My heroes and examples (4)

Production systems and their founding fathers: Elton Mayo (1880-1949)

Elton Mayo

George Elton Mayo (26 December 1880) was an Australian born psychologist and organizational scientist. Mayo was formally trained at the University of Adelaide. He graduated. in the masterclass with First Class Honours. In his core subjects, philosophy and psychology, he received an honorary doctorate for Master of Arts from the University of Queensland (UQ), where he taught from 1919 to 1923. Afterward he started working at the University of Pennsylvania. He spent most of his career at Harvard Business School (1926-1947). There, he is considered the founder of company

Sociology: The Human Relations Movement.

Mayo came a poor scientist from Australia to the United States. There he knew to convince the Rockefeller Foundation the usefulness of research of labour factors and productivity. That is how he got the opportunity at the Western Electric factories in Chicago, with Hawthorne Experiments. One of the most comprehensive and long-term studies of productivity and labour relations in history. Western Electric produced all parts for telephony for his phone company Bell. The majority of the employees were immigrants.

In fact, Mayo was not the one who performed the practical experiments, but his assistants Roethlisberger and Dickinson. He provided for carrying out some research to improve the production, with for example the level of lighting a workshop, reward structures, health factors, fatigue, productivity, complaints, brakes, etc. However, he came to the conclusion that work satisfaction greatly depends on the informal social pattern of the working group. Better results, both in terms of commitment and cooperatively, can be achieved if the employees feel that they are important and are involved. Physical conditions and/or financial influences seemed less motivating. The employees themselves will form working groups, which are used by the management in a more efficient organization. Mayo concluded that the efficiency of the employee depends on both the satisfaction with the job as well the social environment. The results are summarized in the book “Management and the worker”.

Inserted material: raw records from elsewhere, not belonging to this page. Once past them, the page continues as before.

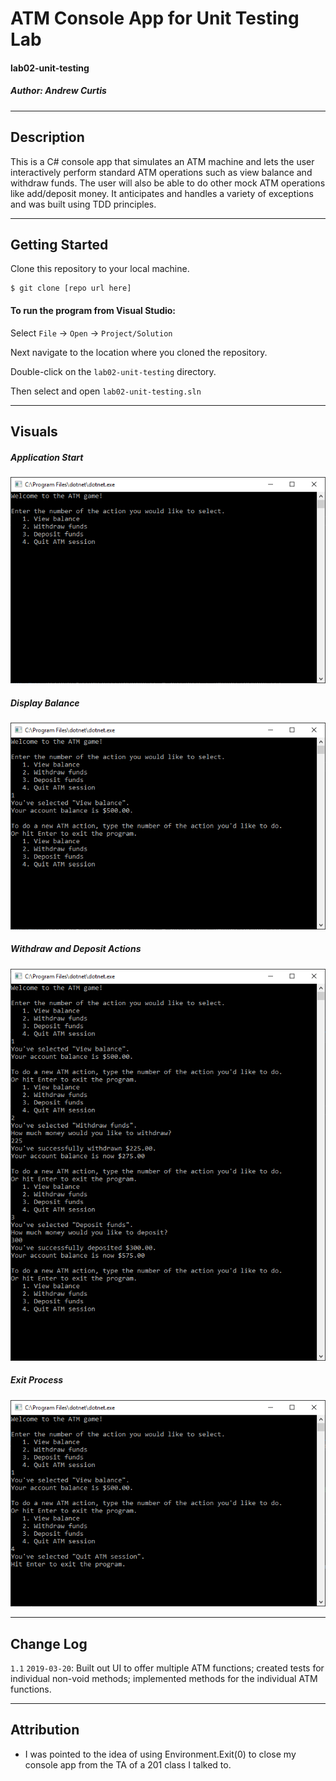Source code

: # ATM Console App for Unit Testing Lab
#### lab02-unit-testing
##### *Author: Andrew Curtis*

------------------------------

## Description
This is a C# console app that simulates an ATM machine and lets the user interactively perform standard ATM operations such as view balance and withdraw funds. The user will also be able to do other mock ATM operations like add/deposit money. It anticipates and handles a variety of exceptions and was built using TDD principles. 

------------------------------

## Getting Started

Clone this repository to your local machine.
```
$ git clone [repo url here]
```
#### To run the program from Visual Studio:
Select `File` -> `Open` -> `Project/Solution`

Next navigate to the location where you cloned the repository.

Double-click on the `lab02-unit-testing` directory.

Then select and open `lab02-unit-testing.sln`

------------------------------

## Visuals

##### Application Start

![Application Start Screen](https://github.com/amjcurtis/lab02-unit-testing/blob/unit-testing-lab02/images/application_start_screen.png)

##### Display Balance

![Display Balance](https://github.com/amjcurtis/lab02-unit-testing/blob/unit-testing-lab02/images/display_balance.png)

##### Withdraw and Deposit Actions 

![Withdraw and Deposit Actions](https://github.com/amjcurtis/lab02-unit-testing/blob/unit-testing-lab02/images/withdraw_and_deposit_actions.png)

##### Exit Process

![Exit Process](https://github.com/amjcurtis/lab02-unit-testing/blob/unit-testing-lab02/images/exit_process.png)

------------------------------

## Change Log

`1.1` `2019-03-20`: Built out UI to offer multiple ATM functions; created tests for individual non-void methods; implemented methods for the individual ATM functions. 

------------------------------

## Attribution

* I was pointed to the idea of using Environment.Exit(0) to close my console app from the TA of a 201 class I talked to.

The “Hawthorne Effect” at informal groups within the company, exerts a strong social control over the work habits and attitudes of the individual employee. The needs of the employee of recognition, security and belonging is more important in determining the moral and productivity than the physical conditions under which he works. The employee is a person whose attitude and effectiveness are conditioned by social demands within and outside the company.

Productivity can rise, if personal interest is shown in working conditions. Until about 1930, the priority was: make the employee capable for the work. Because of the increasing complexity of products and therefore more complex manufacturing processes, the necessity for specialization arose. The work has become more varied. The strict criteria of productivity were hardly effective. There was a new priority: able the work to the worker.  Mogenson formulated in this context, the motto: “Work smarter, … not harder!”

Mayo’s conclusions

  • Individual employees may not be considered in isolation, but should be viewed as members of a group
  • Earn lots of money and good working conditions are less important to the individual than belonging to a group
  • Informal groups formed at work have a strong influence on the behaviour of the employees in this group
  • Managers should be aware of these ‘social needs’, so they are better able to let the employees work with the ‘real’ organization. He noticed resentment between employees (with a sentimental logic) and managers (with a logic of cost and efficiency) which leads to conflicts.

Literature

Klein Nagelvoort, Drs. R.M., Organisatie en management, 1975
Wikipedia
www.archive.org
The Human Problems of an Industrialised Civilization (1933)
Kyle Bruce, “Henry S. Dennison, Elton Mayo, and Human Relations historiography” in: Management & Organizational History, 2006, 1: 177-199
Fritz Roethlisberger and W.J. Dickson (1939, 1961) Management and the Worker: An Account of a Research Program Conducted by the Western Electric Company, Hawthorne Works, Chicago. Cambridge: Harvard University Press.